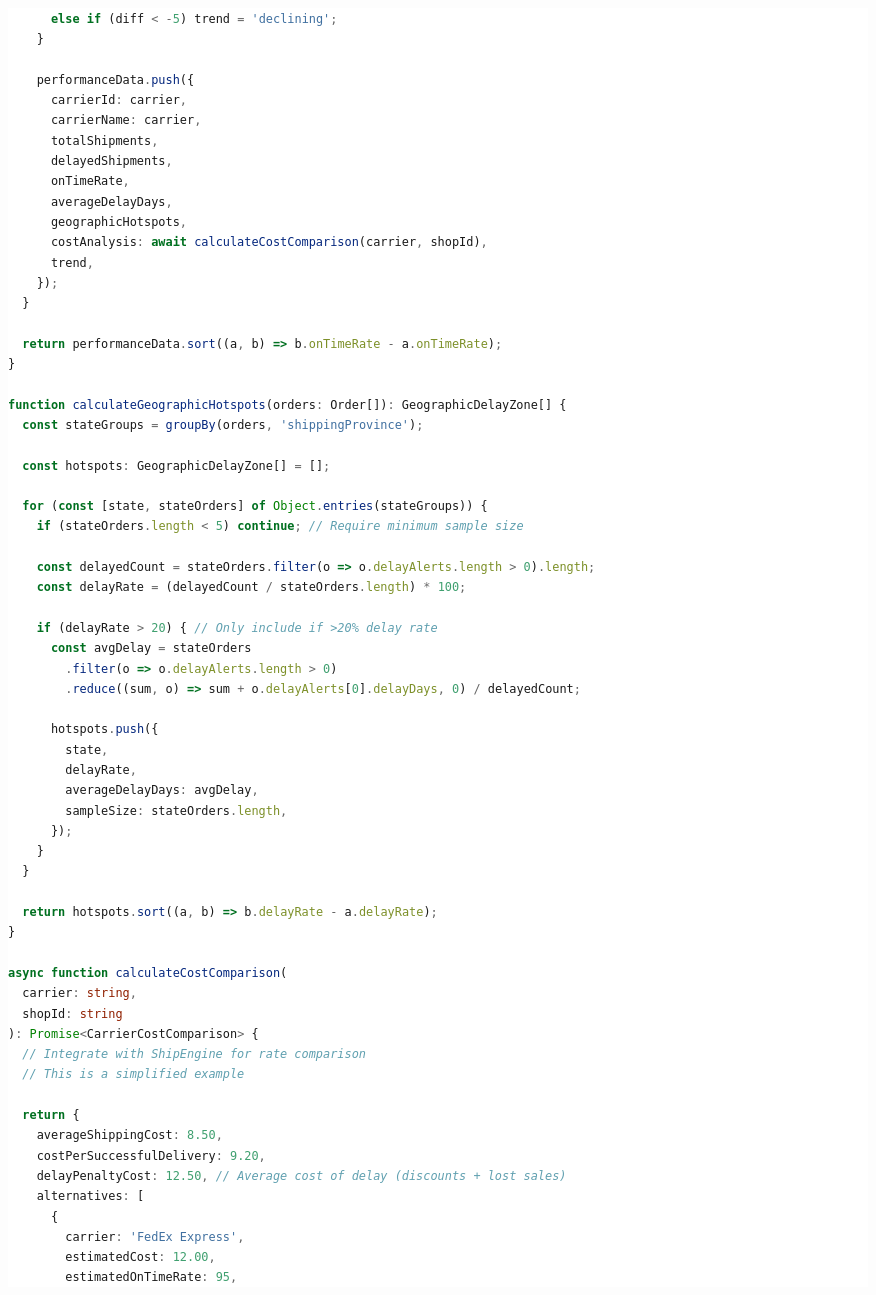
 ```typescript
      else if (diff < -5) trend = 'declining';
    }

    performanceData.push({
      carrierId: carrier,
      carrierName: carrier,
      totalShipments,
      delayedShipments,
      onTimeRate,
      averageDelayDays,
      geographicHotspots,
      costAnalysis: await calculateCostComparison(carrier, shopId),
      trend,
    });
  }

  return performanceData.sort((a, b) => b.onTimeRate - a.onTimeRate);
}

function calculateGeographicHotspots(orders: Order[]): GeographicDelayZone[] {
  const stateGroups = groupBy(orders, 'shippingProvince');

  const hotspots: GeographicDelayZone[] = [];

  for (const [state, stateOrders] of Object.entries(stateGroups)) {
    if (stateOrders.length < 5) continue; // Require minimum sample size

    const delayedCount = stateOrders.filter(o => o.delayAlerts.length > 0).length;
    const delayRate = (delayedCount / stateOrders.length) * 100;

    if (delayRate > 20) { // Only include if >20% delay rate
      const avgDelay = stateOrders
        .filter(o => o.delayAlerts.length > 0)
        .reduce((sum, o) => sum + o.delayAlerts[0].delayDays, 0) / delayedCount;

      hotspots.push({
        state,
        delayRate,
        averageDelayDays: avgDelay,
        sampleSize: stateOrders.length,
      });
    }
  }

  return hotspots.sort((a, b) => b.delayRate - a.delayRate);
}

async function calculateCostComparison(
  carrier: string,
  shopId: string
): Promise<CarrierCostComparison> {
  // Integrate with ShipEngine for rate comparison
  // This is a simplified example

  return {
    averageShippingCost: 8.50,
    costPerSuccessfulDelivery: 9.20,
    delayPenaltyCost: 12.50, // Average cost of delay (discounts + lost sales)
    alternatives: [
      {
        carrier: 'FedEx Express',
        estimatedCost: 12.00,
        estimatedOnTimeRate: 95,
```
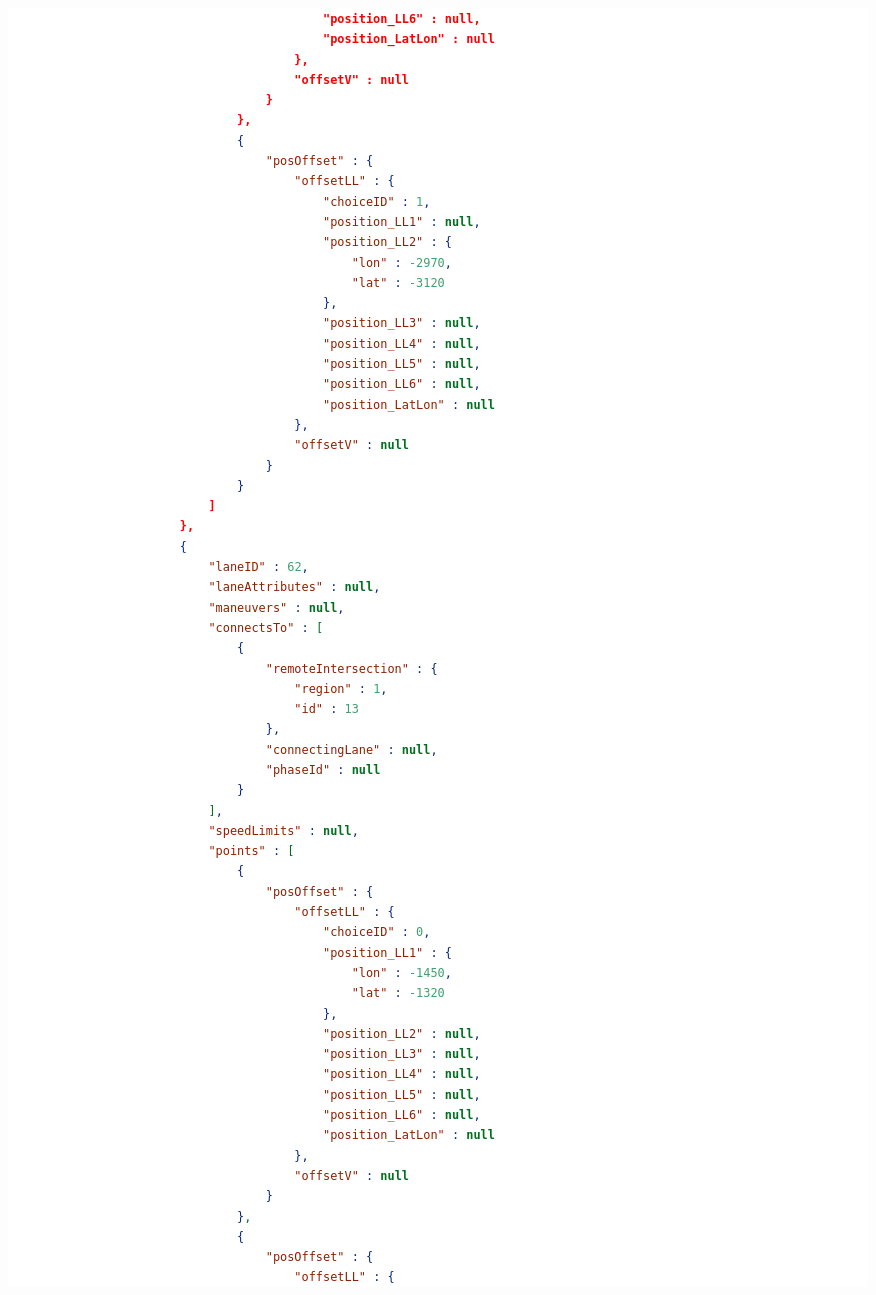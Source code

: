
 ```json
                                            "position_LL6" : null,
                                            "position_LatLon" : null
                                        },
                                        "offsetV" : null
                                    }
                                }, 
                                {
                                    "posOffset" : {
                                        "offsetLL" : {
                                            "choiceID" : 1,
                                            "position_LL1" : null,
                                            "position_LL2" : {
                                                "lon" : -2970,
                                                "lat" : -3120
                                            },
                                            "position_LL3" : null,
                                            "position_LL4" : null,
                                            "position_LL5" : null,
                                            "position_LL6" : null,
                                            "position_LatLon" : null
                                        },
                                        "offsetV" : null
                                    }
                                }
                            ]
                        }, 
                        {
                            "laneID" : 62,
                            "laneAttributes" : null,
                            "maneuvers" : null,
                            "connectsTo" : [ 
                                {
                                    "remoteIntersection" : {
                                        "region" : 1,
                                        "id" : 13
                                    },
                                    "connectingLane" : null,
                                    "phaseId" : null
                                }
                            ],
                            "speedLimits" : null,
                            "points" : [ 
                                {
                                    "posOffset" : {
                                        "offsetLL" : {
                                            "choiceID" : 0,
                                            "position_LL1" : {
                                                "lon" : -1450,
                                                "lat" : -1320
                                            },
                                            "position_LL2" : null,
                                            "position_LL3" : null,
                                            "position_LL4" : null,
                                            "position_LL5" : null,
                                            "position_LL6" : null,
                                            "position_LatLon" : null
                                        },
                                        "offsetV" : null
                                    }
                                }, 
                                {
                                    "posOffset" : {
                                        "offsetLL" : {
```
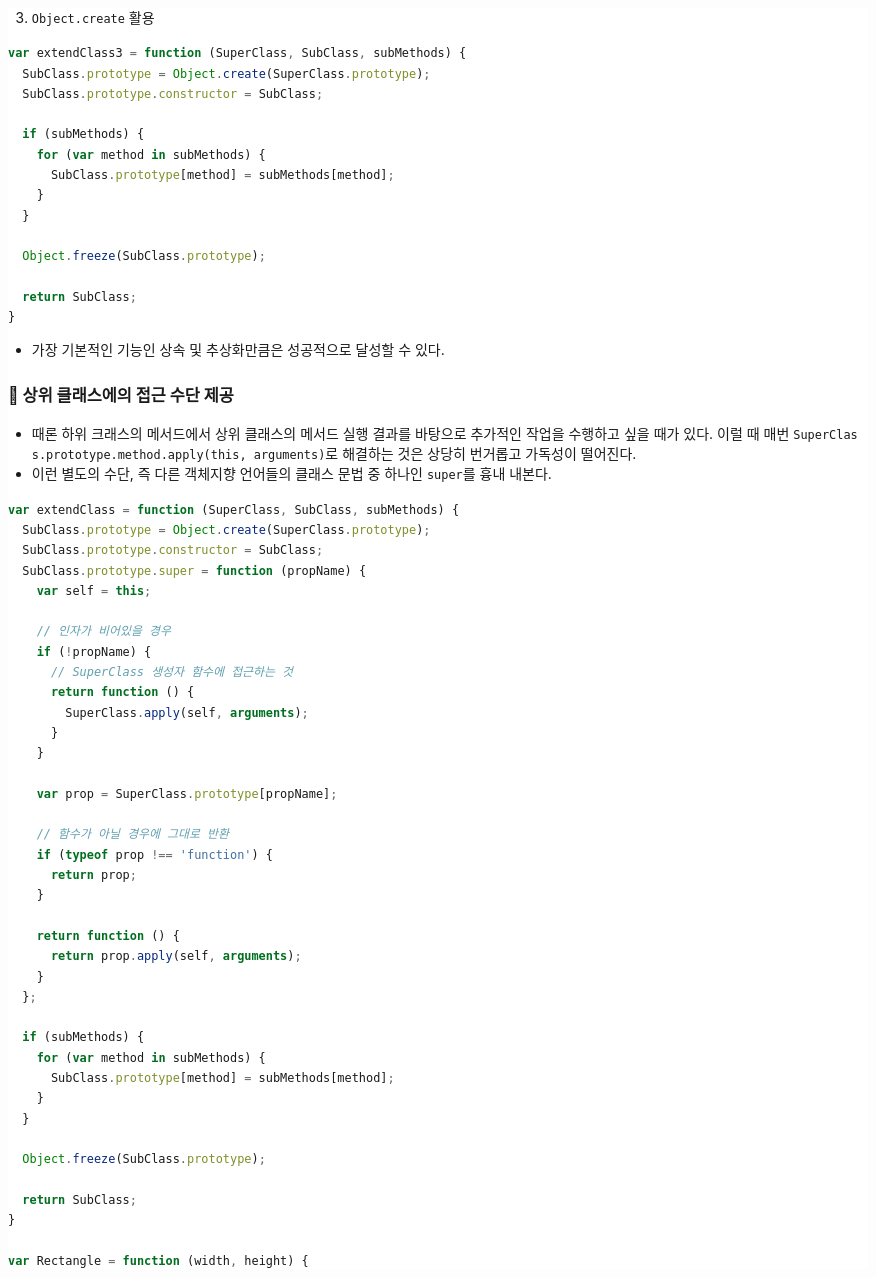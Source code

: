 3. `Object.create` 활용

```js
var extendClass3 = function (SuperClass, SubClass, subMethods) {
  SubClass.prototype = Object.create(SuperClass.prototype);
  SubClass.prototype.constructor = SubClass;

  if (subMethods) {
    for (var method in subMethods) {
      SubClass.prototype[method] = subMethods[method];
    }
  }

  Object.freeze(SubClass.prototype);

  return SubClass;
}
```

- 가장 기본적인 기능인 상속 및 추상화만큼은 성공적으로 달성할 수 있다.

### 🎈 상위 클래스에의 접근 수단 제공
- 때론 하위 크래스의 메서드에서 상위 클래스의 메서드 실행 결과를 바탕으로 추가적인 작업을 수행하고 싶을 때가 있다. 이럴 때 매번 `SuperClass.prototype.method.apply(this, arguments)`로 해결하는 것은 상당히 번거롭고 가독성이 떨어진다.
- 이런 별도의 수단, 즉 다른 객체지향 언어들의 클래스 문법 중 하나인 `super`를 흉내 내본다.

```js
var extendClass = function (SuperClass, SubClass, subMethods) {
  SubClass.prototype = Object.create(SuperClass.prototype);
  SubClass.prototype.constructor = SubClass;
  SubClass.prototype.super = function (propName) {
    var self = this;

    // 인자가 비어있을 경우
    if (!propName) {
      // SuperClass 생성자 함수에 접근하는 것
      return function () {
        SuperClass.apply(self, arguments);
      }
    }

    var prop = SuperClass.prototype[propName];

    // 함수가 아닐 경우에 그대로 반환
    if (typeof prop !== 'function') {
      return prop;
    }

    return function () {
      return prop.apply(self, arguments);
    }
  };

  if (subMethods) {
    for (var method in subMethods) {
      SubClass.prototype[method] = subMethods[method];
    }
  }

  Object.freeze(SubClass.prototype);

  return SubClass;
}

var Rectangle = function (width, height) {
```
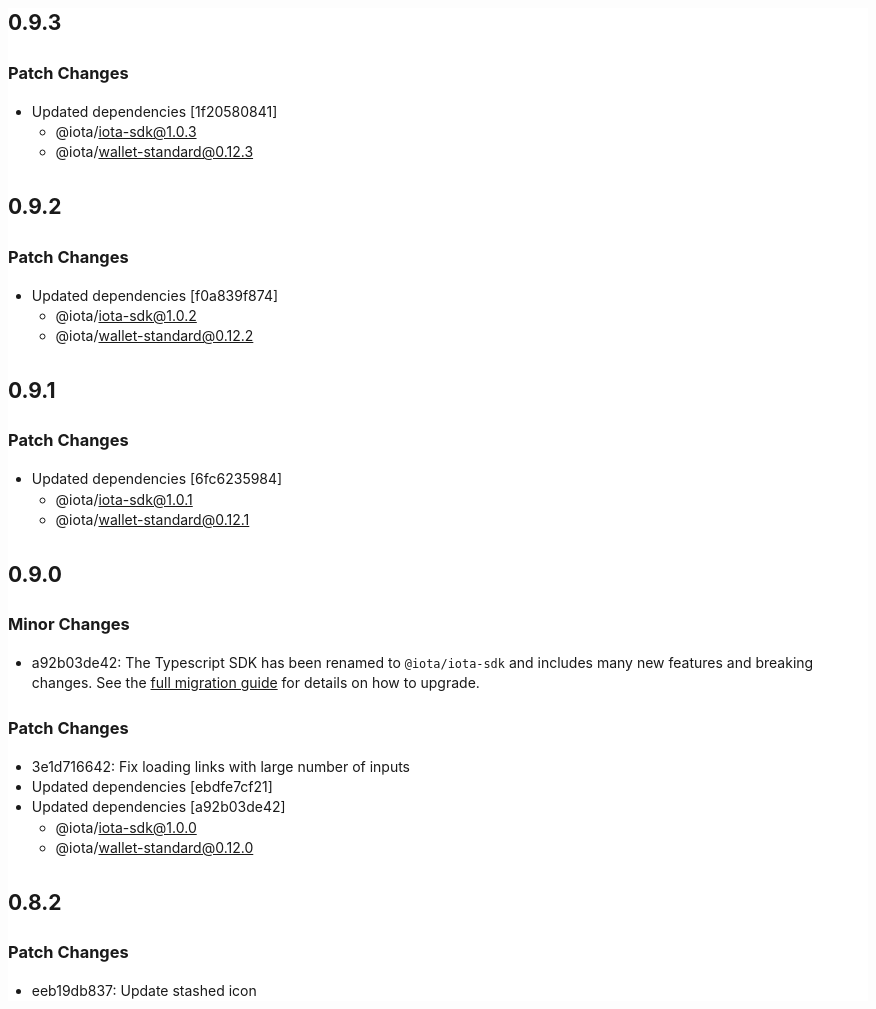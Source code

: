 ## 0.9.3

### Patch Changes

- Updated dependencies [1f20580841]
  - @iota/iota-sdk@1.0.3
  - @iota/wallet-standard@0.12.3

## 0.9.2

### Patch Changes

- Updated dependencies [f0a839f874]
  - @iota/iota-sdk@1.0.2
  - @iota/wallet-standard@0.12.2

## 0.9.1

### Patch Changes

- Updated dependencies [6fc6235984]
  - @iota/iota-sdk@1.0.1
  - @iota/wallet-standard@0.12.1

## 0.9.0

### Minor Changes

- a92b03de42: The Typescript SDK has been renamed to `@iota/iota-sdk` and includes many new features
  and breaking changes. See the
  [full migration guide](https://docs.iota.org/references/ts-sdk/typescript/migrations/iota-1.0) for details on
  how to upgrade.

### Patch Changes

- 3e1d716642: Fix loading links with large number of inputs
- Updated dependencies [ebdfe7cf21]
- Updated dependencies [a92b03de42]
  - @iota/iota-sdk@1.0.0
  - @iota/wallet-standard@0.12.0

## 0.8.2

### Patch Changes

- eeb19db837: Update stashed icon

====

# YOUR INSTRUCTIONS
Your answer must be the full listing, reproduced word for word, without its pictures.

# RESPONSE AREA
 ```typescript
      else if (diff < -5) trend = 'declining';
    }

    performanceData.push({
      carrierId: carrier,
      carrierName: carrier,
      totalShipments,
      delayedShipments,
      onTimeRate,
      averageDelayDays,
      geographicHotspots,
      costAnalysis: await calculateCostComparison(carrier, shopId),
      trend,
    });
  }

  return performanceData.sort((a, b) => b.onTimeRate - a.onTimeRate);
}

function calculateGeographicHotspots(orders: Order[]): GeographicDelayZone[] {
  const stateGroups = groupBy(orders, 'shippingProvince');

  const hotspots: GeographicDelayZone[] = [];

  for (const [state, stateOrders] of Object.entries(stateGroups)) {
    if (stateOrders.length < 5) continue; // Require minimum sample size

    const delayedCount = stateOrders.filter(o => o.delayAlerts.length > 0).length;
    const delayRate = (delayedCount / stateOrders.length) * 100;

    if (delayRate > 20) { // Only include if >20% delay rate
      const avgDelay = stateOrders
        .filter(o => o.delayAlerts.length > 0)
        .reduce((sum, o) => sum + o.delayAlerts[0].delayDays, 0) / delayedCount;

      hotspots.push({
        state,
        delayRate,
        averageDelayDays: avgDelay,
        sampleSize: stateOrders.length,
      });
    }
  }

  return hotspots.sort((a, b) => b.delayRate - a.delayRate);
}

async function calculateCostComparison(
  carrier: string,
  shopId: string
): Promise<CarrierCostComparison> {
  // Integrate with ShipEngine for rate comparison
  // This is a simplified example

  return {
    averageShippingCost: 8.50,
    costPerSuccessfulDelivery: 9.20,
    delayPenaltyCost: 12.50, // Average cost of delay (discounts + lost sales)
    alternatives: [
      {
        carrier: 'FedEx Express',
        estimatedCost: 12.00,
        estimatedOnTimeRate: 95,
```
Source code

:
 ```json
                                            "position_LL6" : null,
                                            "position_LatLon" : null
                                        },
                                        "offsetV" : null
                                    }
                                }, 
                                {
                                    "posOffset" : {
                                        "offsetLL" : {
                                            "choiceID" : 1,
                                            "position_LL1" : null,
                                            "position_LL2" : {
                                                "lon" : -2970,
                                                "lat" : -3120
                                            },
                                            "position_LL3" : null,
                                            "position_LL4" : null,
                                            "position_LL5" : null,
                                            "position_LL6" : null,
                                            "position_LatLon" : null
                                        },
                                        "offsetV" : null
                                    }
                                }
                            ]
                        }, 
                        {
                            "laneID" : 62,
                            "laneAttributes" : null,
                            "maneuvers" : null,
                            "connectsTo" : [ 
                                {
                                    "remoteIntersection" : {
                                        "region" : 1,
                                        "id" : 13
                                    },
                                    "connectingLane" : null,
                                    "phaseId" : null
                                }
                            ],
                            "speedLimits" : null,
                            "points" : [ 
                                {
                                    "posOffset" : {
                                        "offsetLL" : {
                                            "choiceID" : 0,
                                            "position_LL1" : {
                                                "lon" : -1450,
                                                "lat" : -1320
                                            },
                                            "position_LL2" : null,
                                            "position_LL3" : null,
                                            "position_LL4" : null,
                                            "position_LL5" : null,
                                            "position_LL6" : null,
                                            "position_LatLon" : null
                                        },
                                        "offsetV" : null
                                    }
                                }, 
                                {
                                    "posOffset" : {
                                        "offsetLL" : {
```
Source code

: 3. `Object.create` 활용

```js
var extendClass3 = function (SuperClass, SubClass, subMethods) {
  SubClass.prototype = Object.create(SuperClass.prototype);
  SubClass.prototype.constructor = SubClass;

  if (subMethods) {
    for (var method in subMethods) {
      SubClass.prototype[method] = subMethods[method];
    }
  }

  Object.freeze(SubClass.prototype);

  return SubClass;
}
```

- 가장 기본적인 기능인 상속 및 추상화만큼은 성공적으로 달성할 수 있다.

### 🎈 상위 클래스에의 접근 수단 제공
- 때론 하위 크래스의 메서드에서 상위 클래스의 메서드 실행 결과를 바탕으로 추가적인 작업을 수행하고 싶을 때가 있다. 이럴 때 매번 `SuperClass.prototype.method.apply(this, arguments)`로 해결하는 것은 상당히 번거롭고 가독성이 떨어진다.
- 이런 별도의 수단, 즉 다른 객체지향 언어들의 클래스 문법 중 하나인 `super`를 흉내 내본다.

```js
var extendClass = function (SuperClass, SubClass, subMethods) {
  SubClass.prototype = Object.create(SuperClass.prototype);
  SubClass.prototype.constructor = SubClass;
  SubClass.prototype.super = function (propName) {
    var self = this;

    // 인자가 비어있을 경우
    if (!propName) {
      // SuperClass 생성자 함수에 접근하는 것
      return function () {
        SuperClass.apply(self, arguments);
      }
    }

    var prop = SuperClass.prototype[propName];

    // 함수가 아닐 경우에 그대로 반환
    if (typeof prop !== 'function') {
      return prop;
    }

    return function () {
      return prop.apply(self, arguments);
    }
  };

  if (subMethods) {
    for (var method in subMethods) {
      SubClass.prototype[method] = subMethods[method];
    }
  }

  Object.freeze(SubClass.prototype);

  return SubClass;
}

var Rectangle = function (width, height) {
```
Source code

: ## 0.9.3

### Patch Changes

- Updated dependencies [1f20580841]
  - @iota/iota-sdk@1.0.3
  - @iota/wallet-standard@0.12.3

## 0.9.2

### Patch Changes

- Updated dependencies [f0a839f874]
  - @iota/iota-sdk@1.0.2
  - @iota/wallet-standard@0.12.2

## 0.9.1

### Patch Changes

- Updated dependencies [6fc6235984]
  - @iota/iota-sdk@1.0.1
  - @iota/wallet-standard@0.12.1

## 0.9.0

### Minor Changes

- a92b03de42: The Typescript SDK has been renamed to `@iota/iota-sdk` and includes many new features
  and breaking changes. See the
  [full migration guide](https://docs.iota.org/references/ts-sdk/typescript/migrations/iota-1.0) for details on
  how to upgrade.

### Patch Changes

- 3e1d716642: Fix loading links with large number of inputs
- Updated dependencies [ebdfe7cf21]
- Updated dependencies [a92b03de42]
  - @iota/iota-sdk@1.0.0
  - @iota/wallet-standard@0.12.0

## 0.8.2

### Patch Changes

- eeb19db837: Update stashed icon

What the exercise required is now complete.